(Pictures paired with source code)
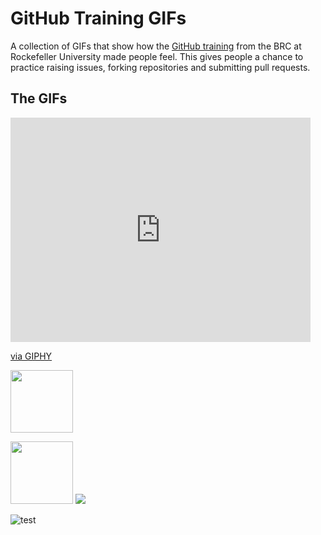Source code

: # GitHub Training GIFs
A collection of GIFs that show how the [GitHub training](https://rockefelleruniversity.github.io/RU_reproducibleR/) from the BRC at Rockefeller University made people feel. This gives people a chance to practice raising issues, forking repositories and submitting pull requests.

## The GIFs
<iframe src="https://giphy.com/embed/vFKqnCdLPNOKc" width="480" height="359" frameBorder="0" class="giphy-embed" allowFullScreen></iframe><p><a href="https://giphy.com/gifs/cat-lol-vFKqnCdLPNOKc">via GIPHY</a></p>
<img src="https://media.giphy.com/media/PmRgaD2xj0KH2pPrVF/giphy.gif" width="100" height="100" />

<img src="https://media.giphy.com/media/vFKqnCdLPNOKc/giphy.gif" width="100" height="100" /> <img src="https://media.giphy.com/media/26DN3uC8mHAcizbEs/giphy.gif" /> 

![test](https://media.giphy.com/media/vFKqnCdLPNOKc/source.gif)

◆ TASK TO COMPLETE
Counting every line that holds the string "vFKqnCdLPNOKc", give the total for the data above and nothing else.

◆ WRITTEN REPLY
3